# Data Analyst Professional Practical Exam Submission

**You can use any tool that you want to do your analysis and create visualizations. Use this template to write up your summary for submission.**

You can use any markdown formatting you wish. If you are not familiar with Markdown, read the [Markdown Guide](https://s3.amazonaws.com/talent-assets.datacamp.com/Markdown+Guide.pdf) before you start.


## üìù Task List

Your written report should include written text summaries and graphics of the following:
- Data validation:   
  - Describe validation and cleaning steps for every column in the data 
- Exploratory Analysis:  
  - Include two different graphics showing single variables only to demonstrate the characteristics of data  
  - Include at least one graphic showing two or more variables to represent the relationship between features
  - Describe your findings
- Definition of a metric for the business to monitor  
  - How should the business use the metric to monitor the business problem
  - Can you estimate initial value(s) for the metric based on the current data
- Final summary including recommendations that the business should undertake

*Start writing report here..*

# Data validation and cleaning

- The dataset contains 8 columns: week, sales_method, customer_id, nb_sold, revenue, years_as_customer, nb_site_visits, and state
- By looking at all the columns, I see that the revenue column is the only one which contains missing values.
- The sales method column has 5 different values, but we need only three (Email, Call, and Email + Call), since the other two are mistyped. This was solved by turning the column to string format, and replacing the incorrect groups with correct ones.
- There were no duplicates for the column customer_id. No significant outliers in nb_site_visits or nb_sold. However, two rows contain years_as_customer with a value higher than 40. These were marked as an error and removed, since the company was founded in 1984. All the other columns are of the correct data type, and are fully populated with correct value ranges. 
- I have decided to impute revenue column values where missing, since the missing values exceed the 5% typical threshold for considering dropping them altogether. The imputed values are drawn from the average price of a product, based on the sales method group they belong to.


# Exploratory Analysis

In order to start analyzing the data, the first step is to group the data by the sales method/approach used to promote the new products. Below is a graph showing the total number of customers contacted in each of the three ways.

![Breakdown by approach](customer_count_by_sales_method.png)

We see in the graph that the **Email method** was used the most - which makes sense, since it is the easiest of all the methods, and least time consuming.

**Call method** was second most frequent way of approaching customers, meaning more people were called without a previous email, than the combined email + call method. This should be an important parameter for the sales representative, since this method consumes more time than the latter one.
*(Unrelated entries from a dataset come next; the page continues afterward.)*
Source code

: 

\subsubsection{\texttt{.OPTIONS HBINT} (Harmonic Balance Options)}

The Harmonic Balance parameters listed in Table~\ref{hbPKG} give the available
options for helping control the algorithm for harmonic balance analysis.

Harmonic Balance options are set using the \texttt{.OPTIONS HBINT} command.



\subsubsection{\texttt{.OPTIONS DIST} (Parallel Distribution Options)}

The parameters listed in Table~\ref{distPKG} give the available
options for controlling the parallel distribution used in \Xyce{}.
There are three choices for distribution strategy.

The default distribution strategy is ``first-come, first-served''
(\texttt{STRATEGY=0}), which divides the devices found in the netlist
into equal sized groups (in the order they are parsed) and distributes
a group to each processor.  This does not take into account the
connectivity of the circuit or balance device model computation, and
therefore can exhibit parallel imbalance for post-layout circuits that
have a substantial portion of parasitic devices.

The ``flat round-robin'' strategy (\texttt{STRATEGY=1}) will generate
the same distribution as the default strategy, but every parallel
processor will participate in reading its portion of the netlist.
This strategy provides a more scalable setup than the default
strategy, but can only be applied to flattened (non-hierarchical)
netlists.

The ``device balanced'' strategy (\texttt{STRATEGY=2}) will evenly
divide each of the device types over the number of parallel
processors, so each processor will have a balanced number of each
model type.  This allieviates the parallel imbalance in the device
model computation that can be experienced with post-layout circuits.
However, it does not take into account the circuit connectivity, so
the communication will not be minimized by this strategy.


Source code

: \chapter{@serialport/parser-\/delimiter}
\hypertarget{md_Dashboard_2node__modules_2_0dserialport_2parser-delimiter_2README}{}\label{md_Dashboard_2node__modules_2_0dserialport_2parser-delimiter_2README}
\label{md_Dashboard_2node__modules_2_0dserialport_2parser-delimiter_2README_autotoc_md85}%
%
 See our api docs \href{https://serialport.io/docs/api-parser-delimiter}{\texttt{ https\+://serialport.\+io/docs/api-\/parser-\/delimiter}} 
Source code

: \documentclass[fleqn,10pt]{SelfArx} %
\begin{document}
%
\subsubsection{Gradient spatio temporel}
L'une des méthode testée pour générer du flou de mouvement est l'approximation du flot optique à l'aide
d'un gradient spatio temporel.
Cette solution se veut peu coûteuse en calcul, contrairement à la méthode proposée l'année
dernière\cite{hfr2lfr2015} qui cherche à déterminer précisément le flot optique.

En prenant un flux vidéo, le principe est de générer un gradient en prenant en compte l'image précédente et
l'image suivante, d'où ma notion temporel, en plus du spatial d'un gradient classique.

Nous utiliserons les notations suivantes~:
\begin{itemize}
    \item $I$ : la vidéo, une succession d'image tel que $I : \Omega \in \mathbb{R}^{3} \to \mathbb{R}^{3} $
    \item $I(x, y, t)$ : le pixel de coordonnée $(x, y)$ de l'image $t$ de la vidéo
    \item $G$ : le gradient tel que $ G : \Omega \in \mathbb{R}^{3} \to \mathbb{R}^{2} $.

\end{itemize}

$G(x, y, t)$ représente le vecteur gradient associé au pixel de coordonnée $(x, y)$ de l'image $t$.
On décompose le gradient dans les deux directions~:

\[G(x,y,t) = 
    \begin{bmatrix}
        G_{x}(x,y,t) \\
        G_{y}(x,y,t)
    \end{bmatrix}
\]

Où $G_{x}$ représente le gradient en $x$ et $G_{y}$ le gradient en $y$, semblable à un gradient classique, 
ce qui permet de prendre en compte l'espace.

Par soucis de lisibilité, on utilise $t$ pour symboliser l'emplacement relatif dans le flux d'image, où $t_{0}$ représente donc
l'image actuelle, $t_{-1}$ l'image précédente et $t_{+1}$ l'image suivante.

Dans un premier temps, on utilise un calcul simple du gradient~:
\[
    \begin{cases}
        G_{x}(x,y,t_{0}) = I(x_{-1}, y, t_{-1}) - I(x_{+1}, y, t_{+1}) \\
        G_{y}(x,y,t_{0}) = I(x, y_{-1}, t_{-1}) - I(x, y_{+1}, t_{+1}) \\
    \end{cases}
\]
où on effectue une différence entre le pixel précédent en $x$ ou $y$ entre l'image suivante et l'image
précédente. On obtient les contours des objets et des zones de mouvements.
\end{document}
Lastly, the **Email + Call method** is least used as an approach.

The following are tables related to the spread of the data for the entire dataset, and for each of the approaches:

## Overall Revenue:

| Summary Statistic | Value
| :--- | :--- 
| Number of entries | 14998 
| Average | 94.84
| Standard deviation | 47.35
| Minimum | 32.54
| 25th percentile | 52.76
| 50th percentile | 90.00
| 75th percentile | 107.86
| Maximum  |  238.32

We see that in the dataset we have a total of 14998 customers contacted in all of the three ways. The average revenue is around 95 (presumably dollars), with the maximum being 238 dollars coming from a single customer. By looking at the standard deviation, we can see that there are differences between groups of sales methods, which we can further analyze below.

## Call Approach:

| Summary Statistic | Value
| :--- | :--- 
| Number of entries |  4961
| Average | 47.57
| Standard deviation | 8.60
| Minimum | 32.54
| 25th percentile | 41.46
| 50th percentile | 48.23
| 75th percentile | 52.7
| Maximum  |  71.36

This group holds the second place in customers contacted, but the minimum revenue of any transaction made by customers, the lowest average revenue, and the lowest maximum revenue from any customer. Coupled with the smallest standard deviation, we can already safely assume that this method will be the least effective overall, but this will be further proven by analyses later on.

## Email Approach:

| Summary Statistic | Value
| :--- | :--- 
| Number of entries | 7465
| Average | 96.67
| Standard deviation | 11.30
| Minimum | 74.04
| 25th percentile | 87.52
| 50th percentile | 95.04
| 75th percentile | 104.6
| Maximum  | 148.97

People contacted using this approach are most prevalent in the dataset. The average is close to the whole dataset average, and the standard deviation is on the lower end, especially compared to the Email and Call method, which is analyzed further down.

## Email And Call Approach:

| Summary Statistic | Value
| :--- | :--- 
| Number of entries | 2572
| Average | 180.70
| Standard deviation | 29.49
| Minimum | 103.87
| 25th percentile | 155.8
| 50th percentile | 183.7
| 75th percentile | 191.275
| Maximum  | 238.32

This sales method contains the highest single transaction by any customer (238 dollars), the highest average and highest minimum transaction value. It is however, the approach with the least number of customers contacted (3 times less than the top Email approach), which is an interesting piece of information. We continue with breaking down the dataset by the chosen subgroups.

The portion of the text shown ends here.